Currently it looks like the checker always splits chunks off the end of the pending vecdeque, and then pushes new extensions back on the end. But it doesn't necessarily split off everything pending, and it can often grow the end by more than it tried to consume. When this happens, it ignores (potentially for a very long time, until much later in the run) entries earlier in the deque.

I'm not sure this is a problem (I guess if we're going to explore all states eventually the order might not matter?) but I worry a bit vaguely that there's some possibility that an imbalance in the shape the frontier gets expanded at will wind up costing more work or more memory than if it were more balanced.

Might it make sense to randomize or otherwise permute the pending vector from time to time?

Would it be preferable to update the implementation to maintain order (for single threaded model checking at least)?

I'm not sure!

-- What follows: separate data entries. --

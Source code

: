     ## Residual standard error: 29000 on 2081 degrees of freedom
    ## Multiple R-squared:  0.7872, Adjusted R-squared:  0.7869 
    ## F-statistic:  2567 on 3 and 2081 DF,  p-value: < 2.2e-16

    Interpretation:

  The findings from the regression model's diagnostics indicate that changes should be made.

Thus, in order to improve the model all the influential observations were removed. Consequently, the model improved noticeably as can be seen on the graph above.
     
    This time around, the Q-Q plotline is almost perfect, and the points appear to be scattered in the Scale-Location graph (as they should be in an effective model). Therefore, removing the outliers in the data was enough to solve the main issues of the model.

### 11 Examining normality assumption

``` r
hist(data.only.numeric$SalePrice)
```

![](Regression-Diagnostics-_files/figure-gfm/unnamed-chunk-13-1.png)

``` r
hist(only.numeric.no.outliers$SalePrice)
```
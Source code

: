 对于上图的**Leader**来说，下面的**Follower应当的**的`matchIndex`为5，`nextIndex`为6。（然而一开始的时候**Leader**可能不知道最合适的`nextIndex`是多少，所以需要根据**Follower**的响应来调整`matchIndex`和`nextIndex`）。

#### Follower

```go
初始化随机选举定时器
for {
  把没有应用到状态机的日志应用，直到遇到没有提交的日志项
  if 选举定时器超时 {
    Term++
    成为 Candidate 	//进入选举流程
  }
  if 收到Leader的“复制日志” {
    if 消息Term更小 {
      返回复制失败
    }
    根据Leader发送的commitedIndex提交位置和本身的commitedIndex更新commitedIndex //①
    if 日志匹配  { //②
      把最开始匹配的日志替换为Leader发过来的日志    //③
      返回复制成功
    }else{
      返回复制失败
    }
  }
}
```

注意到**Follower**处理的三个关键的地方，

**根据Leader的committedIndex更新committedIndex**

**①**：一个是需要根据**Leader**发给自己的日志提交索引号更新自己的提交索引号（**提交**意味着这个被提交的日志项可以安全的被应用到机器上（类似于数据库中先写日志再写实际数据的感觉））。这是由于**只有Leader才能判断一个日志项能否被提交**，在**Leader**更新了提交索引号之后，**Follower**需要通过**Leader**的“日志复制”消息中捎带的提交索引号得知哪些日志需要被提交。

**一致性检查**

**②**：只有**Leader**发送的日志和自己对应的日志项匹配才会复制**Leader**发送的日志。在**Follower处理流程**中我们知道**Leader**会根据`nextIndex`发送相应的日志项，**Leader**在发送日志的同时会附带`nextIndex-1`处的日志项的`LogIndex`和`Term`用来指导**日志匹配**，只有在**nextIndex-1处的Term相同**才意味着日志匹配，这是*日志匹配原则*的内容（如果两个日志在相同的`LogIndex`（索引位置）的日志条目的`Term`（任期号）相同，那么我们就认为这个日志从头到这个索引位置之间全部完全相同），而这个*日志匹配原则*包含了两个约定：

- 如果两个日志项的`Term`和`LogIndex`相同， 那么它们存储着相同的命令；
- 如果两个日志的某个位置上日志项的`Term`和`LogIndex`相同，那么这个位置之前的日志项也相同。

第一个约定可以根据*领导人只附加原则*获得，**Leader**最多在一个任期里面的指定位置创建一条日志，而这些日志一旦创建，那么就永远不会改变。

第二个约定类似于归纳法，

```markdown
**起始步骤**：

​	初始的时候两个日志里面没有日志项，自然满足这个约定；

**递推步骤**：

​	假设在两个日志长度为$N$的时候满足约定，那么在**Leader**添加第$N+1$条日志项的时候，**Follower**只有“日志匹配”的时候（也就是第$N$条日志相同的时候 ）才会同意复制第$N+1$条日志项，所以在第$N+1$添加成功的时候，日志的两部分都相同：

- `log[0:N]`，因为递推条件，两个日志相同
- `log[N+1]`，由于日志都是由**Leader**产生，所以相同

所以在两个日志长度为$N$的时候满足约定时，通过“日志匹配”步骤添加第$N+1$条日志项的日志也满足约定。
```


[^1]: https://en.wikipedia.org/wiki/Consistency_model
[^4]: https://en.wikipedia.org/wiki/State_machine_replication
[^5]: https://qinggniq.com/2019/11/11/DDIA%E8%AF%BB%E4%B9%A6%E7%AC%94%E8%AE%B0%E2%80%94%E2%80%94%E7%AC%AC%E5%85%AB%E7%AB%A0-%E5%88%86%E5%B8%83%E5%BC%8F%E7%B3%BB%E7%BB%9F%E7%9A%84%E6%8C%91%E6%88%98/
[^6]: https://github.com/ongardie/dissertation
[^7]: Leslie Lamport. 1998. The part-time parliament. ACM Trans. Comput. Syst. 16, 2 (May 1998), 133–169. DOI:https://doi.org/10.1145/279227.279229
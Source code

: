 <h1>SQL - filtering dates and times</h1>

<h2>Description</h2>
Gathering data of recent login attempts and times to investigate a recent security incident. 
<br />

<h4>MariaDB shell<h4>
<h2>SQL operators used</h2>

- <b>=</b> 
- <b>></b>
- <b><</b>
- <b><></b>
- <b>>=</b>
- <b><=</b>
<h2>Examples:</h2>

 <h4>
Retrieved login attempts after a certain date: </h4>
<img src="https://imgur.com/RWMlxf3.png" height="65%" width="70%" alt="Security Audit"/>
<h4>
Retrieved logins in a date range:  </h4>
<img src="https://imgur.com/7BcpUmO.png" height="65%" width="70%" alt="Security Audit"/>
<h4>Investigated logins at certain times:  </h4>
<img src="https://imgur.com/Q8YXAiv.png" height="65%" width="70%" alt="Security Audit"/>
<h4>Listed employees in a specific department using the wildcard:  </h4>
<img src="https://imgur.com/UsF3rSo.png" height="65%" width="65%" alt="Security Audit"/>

By "maintain order" do you mean like always consuming from the front and pushing on the back?

I opened this one just to, er .. talk about it I guess, ask your thoughts -- I'm not even really sure this is a real issue, I was just looking through the implementation for degrees of freedom in the algorithm, choices that might be made differently that might somehow change the dynamics of the thing. Feel free to close if you don't think there's anything here, or if it seems unlikely to matter..

I’m glad you brought this up as it sounds like a bug. The intent was to push and pop on different ends, so maybe that’s the simplest fix. Good catch!

I may also be misreading it. I'll take another look tomorrow.